II/ Dom Juan, un personnage complexe
a) Un précurseur de Lumières
DJ s’efforce de trouver une explication au phénomène et donne une nouvelle preuve de son rationalisme : « Je crois reconnaitre cette voix », c’est la voix d’Elvire qu’il croit reconnaitre. En précurseur des Lumières, il entend soumettre l’apparition à un examen critique : « Je veux voir ce que c’est ». C’est une démarche quasi-expérimentale relevant déjà de « l’esprit d’examen »

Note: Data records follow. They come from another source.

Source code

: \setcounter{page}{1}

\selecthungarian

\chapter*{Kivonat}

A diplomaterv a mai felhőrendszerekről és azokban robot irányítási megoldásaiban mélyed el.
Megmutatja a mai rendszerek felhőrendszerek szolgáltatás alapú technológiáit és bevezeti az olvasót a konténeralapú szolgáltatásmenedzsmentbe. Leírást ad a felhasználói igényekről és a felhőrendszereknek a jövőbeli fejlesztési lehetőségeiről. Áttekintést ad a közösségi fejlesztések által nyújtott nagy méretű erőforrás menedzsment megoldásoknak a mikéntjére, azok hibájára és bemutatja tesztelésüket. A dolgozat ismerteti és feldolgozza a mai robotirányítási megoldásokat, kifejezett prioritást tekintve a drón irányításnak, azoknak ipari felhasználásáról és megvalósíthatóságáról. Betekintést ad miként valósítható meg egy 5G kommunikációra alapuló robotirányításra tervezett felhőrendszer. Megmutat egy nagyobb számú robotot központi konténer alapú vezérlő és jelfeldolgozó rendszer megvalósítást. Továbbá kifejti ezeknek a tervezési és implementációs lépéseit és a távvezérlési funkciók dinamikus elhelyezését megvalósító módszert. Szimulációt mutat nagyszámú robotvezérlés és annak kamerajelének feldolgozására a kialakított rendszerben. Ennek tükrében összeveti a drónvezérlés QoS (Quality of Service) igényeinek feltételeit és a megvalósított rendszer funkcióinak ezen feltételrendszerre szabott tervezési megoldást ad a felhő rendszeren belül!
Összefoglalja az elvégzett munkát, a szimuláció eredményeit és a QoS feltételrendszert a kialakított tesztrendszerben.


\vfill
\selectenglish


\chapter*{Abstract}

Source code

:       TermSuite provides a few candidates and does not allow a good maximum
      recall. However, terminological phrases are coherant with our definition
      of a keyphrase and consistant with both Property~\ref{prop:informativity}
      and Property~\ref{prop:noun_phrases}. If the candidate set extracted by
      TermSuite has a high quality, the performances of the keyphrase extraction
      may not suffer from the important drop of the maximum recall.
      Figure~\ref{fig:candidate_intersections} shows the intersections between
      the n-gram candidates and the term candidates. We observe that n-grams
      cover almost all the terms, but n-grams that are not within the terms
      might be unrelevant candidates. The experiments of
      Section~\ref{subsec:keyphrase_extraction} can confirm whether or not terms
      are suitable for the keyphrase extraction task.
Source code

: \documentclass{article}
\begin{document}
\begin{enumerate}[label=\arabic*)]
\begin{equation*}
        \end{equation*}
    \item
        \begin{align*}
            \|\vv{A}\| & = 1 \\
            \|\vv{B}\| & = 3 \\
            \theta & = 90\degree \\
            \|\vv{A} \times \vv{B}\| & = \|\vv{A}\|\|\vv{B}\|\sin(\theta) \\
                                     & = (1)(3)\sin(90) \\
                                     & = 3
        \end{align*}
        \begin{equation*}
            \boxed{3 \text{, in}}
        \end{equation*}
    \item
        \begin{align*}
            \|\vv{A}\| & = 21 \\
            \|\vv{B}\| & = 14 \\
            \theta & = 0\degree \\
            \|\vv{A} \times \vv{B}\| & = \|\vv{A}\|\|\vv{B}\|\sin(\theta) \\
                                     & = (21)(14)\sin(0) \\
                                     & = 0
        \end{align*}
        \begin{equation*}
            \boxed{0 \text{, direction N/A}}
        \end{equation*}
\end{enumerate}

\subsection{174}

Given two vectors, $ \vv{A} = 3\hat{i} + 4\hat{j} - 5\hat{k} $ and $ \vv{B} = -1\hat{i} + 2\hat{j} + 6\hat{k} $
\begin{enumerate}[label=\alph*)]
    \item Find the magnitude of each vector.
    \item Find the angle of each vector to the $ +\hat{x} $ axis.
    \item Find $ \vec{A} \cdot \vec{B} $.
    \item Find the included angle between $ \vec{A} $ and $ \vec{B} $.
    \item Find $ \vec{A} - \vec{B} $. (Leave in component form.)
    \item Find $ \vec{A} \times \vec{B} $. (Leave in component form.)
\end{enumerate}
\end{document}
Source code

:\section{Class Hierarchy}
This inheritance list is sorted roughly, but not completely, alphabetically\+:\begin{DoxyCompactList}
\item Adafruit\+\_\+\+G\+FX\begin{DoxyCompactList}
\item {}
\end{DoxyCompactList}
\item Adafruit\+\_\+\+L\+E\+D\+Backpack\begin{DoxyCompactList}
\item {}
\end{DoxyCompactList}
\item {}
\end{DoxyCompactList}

b) La quête tragique de DJ
DJ se révèle être une force sans emploi dans ce dénouement. En effet, ici il est condamné à ne plus trouver d’objet de conquête à sa mesure, la seule susceptible de combler son désir de totalité est la mort, il la trouve dans les deux figures complémentaires du spectre et de la statue. La didascalie joue un rôle important car elle énumère les trois personnages de la scène 5 ; elle annonce « un spectre en femme voilée ». Si DJ croit reconnaitre Elvire c’est parce qu’elle lui était apparue pour la dernière fois sous l’aspect « d’une dame voilée ». Ainsi la mort est-elle l’amante ultime, ce que confirme la scène finale. Le Commandeur est fortement féminisé puisque les didascalies le désignent désormais par les mots « la Statue », statue prenant le relais de la « femme voilée ». De plus, le geste par lequel la statue prend la main de DJ « Donnez-moi la main/ la voilà » emprunte une double valeur au code gestuel : il scelle l’engagement de DJ mais il est aussi un geste amoureux. Le désir s’accomplit dans sa propre destruction.